Chilorhinophis gerardi
- Conservation status: Least Concern (IUCN 3.1)

Scientific classification
- Kingdom: Animalia
- Phylum: Chordata
- Class: Reptilia
- Order: Squamata
- Suborder: Serpentes
- Family: Atractaspididae
- Genus: Chilorhinophis
- Species: C. gerardi
- Binomial name: Chilorhinophis gerardi (Boulenger, 1913)
- Synonyms: Apostolepis gerardi Boulenger, 1913; Parkerophis gerardi — Barbour & Amaral, 1927; Chilorhinophis gerardi — de Witte & Laurent, 1947;

= Chilorhinophis gerardi =

- Genus: Chilorhinophis
- Species: gerardi
- Authority: (Boulenger, 1913)
- Conservation status: LC
- Synonyms: Apostolepis gerardi , Boulenger, 1913, Parkerophis gerardi , — Barbour & Amaral, 1927, Chilorhinophis gerardi , — de Witte & Laurent, 1947

Species of snake

Chilorhinophis gerardi, commonly known as the Congo two-headed snake, Gerard's black and yellow burrowing snake, and Gerard's two-headed snake, is a species of mildly venomous snake in the family Atractaspididae.
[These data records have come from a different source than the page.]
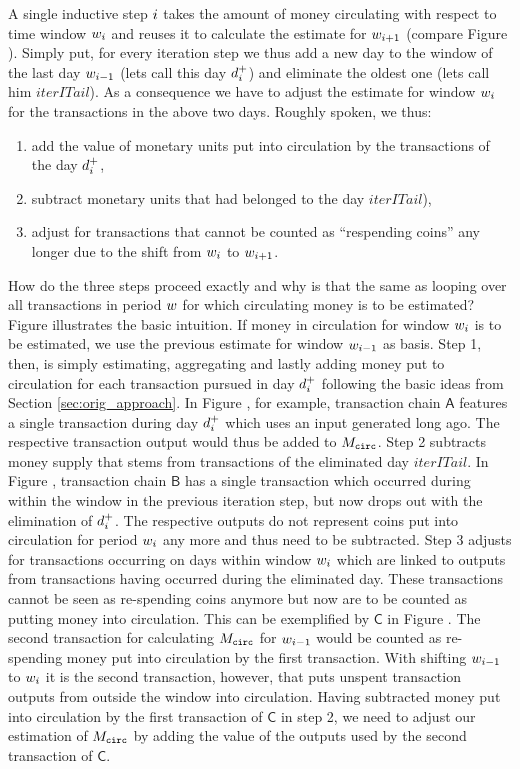 A single inductive step \({i}\) takes the amount of money circulating with respect to time window \({w}_{i}\) and reuses it to calculate the estimate for \({w}_{{i}+1}\) (compare Figure ). %
Simply put, for every iteration step we thus add a new day to the window of the last day \({w}_{{i}-1}\) (lets call this day \({d_{{i}}^{+}}\)) and eliminate the oldest one (lets call him \(iterITail\)). %
As a consequence we have to adjust the estimate for window \({w}_{i}\) for the transactions in the above two days. %
Roughly spoken, we thus:
\begin{enumerate}
\item add the value of monetary units put into circulation by the transactions of the day \({d_{{i}}^{+}}\), %
\item subtract monetary units that had belonged to the day \(iterITail\)), %
\item adjust for transactions that cannot be counted as ``respending coins'' any longer due to the shift from \({w}_{{i}}\) to \({w}_{{i} + 1}\). %
\end{enumerate}
How do the three steps proceed exactly and why is that the same as looping over all transactions in period \({w}\) for which circulating money is to be estimated? %
Figure  illustrates the basic intuition. %
If money in circulation for window \({w}_{{i}}\) is to be estimated, we use the previous estimate for window \({w}_{{i}-1}\) as basis. %
Step 1, then, is simply estimating, aggregating and lastly adding money put to circulation for each transaction pursued in day \({d_{{i}}^{+}}\) following the basic ideas from Section \ref{sec:orig_approach}. %
In Figure , for example, transaction chain \(\mathsf{A}\) features a single transaction during day \({d_{{i}}^{+}}\) which uses an input generated long ago. The respective transaction output would thus be added to \({M_{\mathtt{circ}}}\).
Step 2 subtracts money supply that stems from transactions of the eliminated day \(iterITail\). %
In Figure , transaction chain \(\mathsf{B}\) has a single transaction which occurred during within the window in the previous iteration step, but now drops out with the elimination of \({d_{{i}}^{+}}\). %
The respective outputs do not represent coins put into circulation for period \({w}_{{i}}\) any more and thus need to be subtracted. %
Step 3 adjusts for transactions occurring on days within window \({w}_{i}\) which are linked to outputs from transactions having occurred during the eliminated day. %
These transactions cannot be seen as re-spending coins anymore but now are to be counted as putting money into circulation. %
This can be exemplified by \(\mathsf{C}\) in Figure . %
The second transaction for calculating \({M_{\mathtt{circ}}}\) for \({w}_{{i}-1}\) would be counted as re-spending money put into circulation by the first transaction. %
With shifting \({w}_{{i}-1}\) to \({w}_{{i}}\) it is the second transaction, however, that puts unspent transaction outputs from outside the window into circulation. %
Having subtracted money put into circulation by the first transaction of \(\mathsf{C}\) in step 2, we need to adjust our estimation of \({M_{\mathtt{circ}}}\) by adding the value of the outputs used by the second transaction of \(\mathsf{C}\). %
The species is endemic to Africa.

==Etymology==
The specific name, gerardi, is in honor of Belgian physician and naturalist Pol Gérard (1886-1961) who collected the type specimen.

==Geographic range==
C. gerardi is found in southern Democratic Republic of the Congo (formerly known as Zaire), Tanzania, Zambia, and Zimbabwe.

==Habitat==
The preferred natural habitat of C. gerardi is savanna, at altitudes up to 920 m.

==Reproduction==
C. gerardi is oviparous.

==Subspecies==
Two subspecies of C. gerardi are recognized as being valid, including the nominotypical subspecies.
- Chilorhinophis gerardi gerardi (Boulenger, 1913)
- Chilorhinophis gerardi tanganyikae Loveridge, 1951

Nota bene: A trinomial authority in parentheses indicates that the subspecies was originally described in a genus other than Chilorhinophis.